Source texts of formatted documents
____________________

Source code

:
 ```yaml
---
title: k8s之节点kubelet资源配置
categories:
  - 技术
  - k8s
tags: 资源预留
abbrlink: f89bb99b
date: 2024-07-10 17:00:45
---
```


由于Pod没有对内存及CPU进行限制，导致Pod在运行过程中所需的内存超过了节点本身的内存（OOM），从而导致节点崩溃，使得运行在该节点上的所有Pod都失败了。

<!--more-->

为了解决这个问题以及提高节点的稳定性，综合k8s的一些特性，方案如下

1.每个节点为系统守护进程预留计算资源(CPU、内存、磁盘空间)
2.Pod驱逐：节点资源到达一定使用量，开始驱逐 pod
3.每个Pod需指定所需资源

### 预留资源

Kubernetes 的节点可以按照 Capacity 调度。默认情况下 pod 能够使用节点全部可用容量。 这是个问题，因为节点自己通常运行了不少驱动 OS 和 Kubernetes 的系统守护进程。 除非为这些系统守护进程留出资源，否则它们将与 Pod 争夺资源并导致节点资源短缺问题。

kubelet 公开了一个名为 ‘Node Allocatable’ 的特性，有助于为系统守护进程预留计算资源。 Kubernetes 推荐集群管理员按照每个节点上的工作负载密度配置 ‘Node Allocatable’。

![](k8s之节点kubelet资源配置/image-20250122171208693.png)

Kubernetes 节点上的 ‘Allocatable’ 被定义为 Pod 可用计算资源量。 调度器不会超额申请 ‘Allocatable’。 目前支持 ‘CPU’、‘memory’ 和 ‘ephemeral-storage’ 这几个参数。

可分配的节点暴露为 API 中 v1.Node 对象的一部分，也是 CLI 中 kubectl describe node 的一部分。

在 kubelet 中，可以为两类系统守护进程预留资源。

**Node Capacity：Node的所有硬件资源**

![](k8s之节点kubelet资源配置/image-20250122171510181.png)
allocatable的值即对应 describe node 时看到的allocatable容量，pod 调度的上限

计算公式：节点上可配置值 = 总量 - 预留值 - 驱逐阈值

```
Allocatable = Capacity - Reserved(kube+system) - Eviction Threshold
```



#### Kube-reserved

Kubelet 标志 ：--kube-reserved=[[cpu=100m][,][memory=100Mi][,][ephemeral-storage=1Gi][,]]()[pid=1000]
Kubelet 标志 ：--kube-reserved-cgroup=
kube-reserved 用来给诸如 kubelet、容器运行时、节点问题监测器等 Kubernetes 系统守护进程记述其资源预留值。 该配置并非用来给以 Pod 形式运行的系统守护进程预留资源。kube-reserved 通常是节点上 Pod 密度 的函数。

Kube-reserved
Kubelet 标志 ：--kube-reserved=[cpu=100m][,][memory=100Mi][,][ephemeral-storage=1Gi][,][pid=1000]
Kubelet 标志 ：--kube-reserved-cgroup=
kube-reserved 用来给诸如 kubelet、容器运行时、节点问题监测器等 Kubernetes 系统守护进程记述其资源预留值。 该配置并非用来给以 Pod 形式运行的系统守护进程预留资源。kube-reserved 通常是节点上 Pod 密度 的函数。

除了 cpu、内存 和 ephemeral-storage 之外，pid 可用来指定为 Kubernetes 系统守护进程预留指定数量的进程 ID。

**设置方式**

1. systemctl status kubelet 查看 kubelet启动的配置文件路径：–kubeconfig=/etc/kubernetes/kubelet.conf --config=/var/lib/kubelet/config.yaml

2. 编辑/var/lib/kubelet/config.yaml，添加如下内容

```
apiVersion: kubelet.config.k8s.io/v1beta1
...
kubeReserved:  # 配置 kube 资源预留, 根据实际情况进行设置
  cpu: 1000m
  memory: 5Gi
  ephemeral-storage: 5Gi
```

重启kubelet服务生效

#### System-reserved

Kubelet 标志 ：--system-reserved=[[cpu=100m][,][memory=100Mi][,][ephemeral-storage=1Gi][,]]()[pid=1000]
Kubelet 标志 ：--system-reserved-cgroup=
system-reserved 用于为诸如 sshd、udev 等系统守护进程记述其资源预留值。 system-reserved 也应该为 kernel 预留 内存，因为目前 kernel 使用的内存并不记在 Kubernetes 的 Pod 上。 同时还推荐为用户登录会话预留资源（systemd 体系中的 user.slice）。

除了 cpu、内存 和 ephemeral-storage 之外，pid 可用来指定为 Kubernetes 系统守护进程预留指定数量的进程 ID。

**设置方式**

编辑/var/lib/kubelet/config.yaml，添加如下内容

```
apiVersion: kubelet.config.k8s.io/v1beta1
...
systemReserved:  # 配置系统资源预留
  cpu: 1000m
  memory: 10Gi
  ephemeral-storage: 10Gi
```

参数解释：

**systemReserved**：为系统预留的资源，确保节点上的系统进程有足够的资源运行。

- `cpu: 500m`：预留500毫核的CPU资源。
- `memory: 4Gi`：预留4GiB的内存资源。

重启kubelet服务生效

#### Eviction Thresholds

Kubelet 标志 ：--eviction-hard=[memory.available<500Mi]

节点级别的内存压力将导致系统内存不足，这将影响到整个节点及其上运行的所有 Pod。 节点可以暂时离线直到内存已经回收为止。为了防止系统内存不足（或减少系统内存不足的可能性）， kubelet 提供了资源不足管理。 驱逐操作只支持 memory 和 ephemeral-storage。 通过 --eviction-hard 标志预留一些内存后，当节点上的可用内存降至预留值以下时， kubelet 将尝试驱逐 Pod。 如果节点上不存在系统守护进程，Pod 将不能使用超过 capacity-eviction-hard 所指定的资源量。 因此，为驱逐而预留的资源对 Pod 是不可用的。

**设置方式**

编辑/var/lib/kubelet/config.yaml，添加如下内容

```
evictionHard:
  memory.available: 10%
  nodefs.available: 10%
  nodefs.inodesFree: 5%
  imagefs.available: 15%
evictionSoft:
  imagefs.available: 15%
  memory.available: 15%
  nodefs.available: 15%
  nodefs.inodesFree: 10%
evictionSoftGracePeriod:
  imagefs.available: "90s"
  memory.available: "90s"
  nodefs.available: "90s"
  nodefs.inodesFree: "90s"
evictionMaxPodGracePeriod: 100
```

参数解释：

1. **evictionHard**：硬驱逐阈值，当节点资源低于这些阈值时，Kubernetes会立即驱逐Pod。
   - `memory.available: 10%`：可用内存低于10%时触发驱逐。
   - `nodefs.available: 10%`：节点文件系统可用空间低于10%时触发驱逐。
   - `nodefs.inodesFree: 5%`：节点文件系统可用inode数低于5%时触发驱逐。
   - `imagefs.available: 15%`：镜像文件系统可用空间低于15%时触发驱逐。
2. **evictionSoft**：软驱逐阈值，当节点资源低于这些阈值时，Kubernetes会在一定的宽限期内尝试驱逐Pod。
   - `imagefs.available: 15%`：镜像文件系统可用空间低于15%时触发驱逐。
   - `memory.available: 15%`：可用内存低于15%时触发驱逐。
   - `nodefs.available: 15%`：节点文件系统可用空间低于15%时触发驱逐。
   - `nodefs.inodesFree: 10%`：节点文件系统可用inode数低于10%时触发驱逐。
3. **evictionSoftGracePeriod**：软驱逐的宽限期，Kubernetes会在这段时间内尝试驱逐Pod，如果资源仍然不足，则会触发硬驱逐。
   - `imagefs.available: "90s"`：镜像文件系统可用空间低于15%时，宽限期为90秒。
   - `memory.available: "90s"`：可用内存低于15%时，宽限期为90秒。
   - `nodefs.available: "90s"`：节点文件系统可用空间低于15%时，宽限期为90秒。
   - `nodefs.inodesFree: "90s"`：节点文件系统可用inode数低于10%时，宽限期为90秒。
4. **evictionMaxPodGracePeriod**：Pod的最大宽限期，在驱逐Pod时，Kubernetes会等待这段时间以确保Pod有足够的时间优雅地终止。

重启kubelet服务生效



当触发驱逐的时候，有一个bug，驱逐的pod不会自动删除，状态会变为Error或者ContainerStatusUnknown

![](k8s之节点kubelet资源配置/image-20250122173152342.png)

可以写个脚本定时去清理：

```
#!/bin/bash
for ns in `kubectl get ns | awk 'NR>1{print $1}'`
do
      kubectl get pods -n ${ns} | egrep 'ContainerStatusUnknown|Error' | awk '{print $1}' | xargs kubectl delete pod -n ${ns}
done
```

____________________

WORK TO BE COMPLETED: Your answer should be the exact lines above from the one with "为了解决这个问题以及提高节点的稳定性，综合k8s的一些特性，方案如下" through the one with "可分配的节点暴露为 API 中", both included, and nothing besides.

TASK RESPONSE:
为了解决这个问题以及提高节点的稳定性，综合k8s的一些特性，方案如下

1.每个节点为系统守护进程预留计算资源(CPU、内存、磁盘空间)
2.Pod驱逐：节点资源到达一定使用量，开始驱逐 pod
3.每个Pod需指定所需资源

### 预留资源

Kubernetes 的节点可以按照 Capacity 调度。默认情况下 pod 能够使用节点全部可用容量。 这是个问题，因为节点自己通常运行了不少驱动 OS 和 Kubernetes 的系统守护进程。 除非为这些系统守护进程留出资源，否则它们将与 Pod 争夺资源并导致节点资源短缺问题。

kubelet 公开了一个名为 ‘Node Allocatable’ 的特性，有助于为系统守护进程预留计算资源。 Kubernetes 推荐集群管理员按照每个节点上的工作负载密度配置 ‘Node Allocatable’。

![](k8s之节点kubelet资源配置/image-20250122171208693.png)

Kubernetes 节点上的 ‘Allocatable’ 被定义为 Pod 可用计算资源量。 调度器不会超额申请 ‘Allocatable’。 目前支持 ‘CPU’、‘memory’ 和 ‘ephemeral-storage’ 这几个参数。

可分配的节点暴露为 API 中 v1.Node 对象的一部分，也是 CLI 中 kubectl describe node 的一部分。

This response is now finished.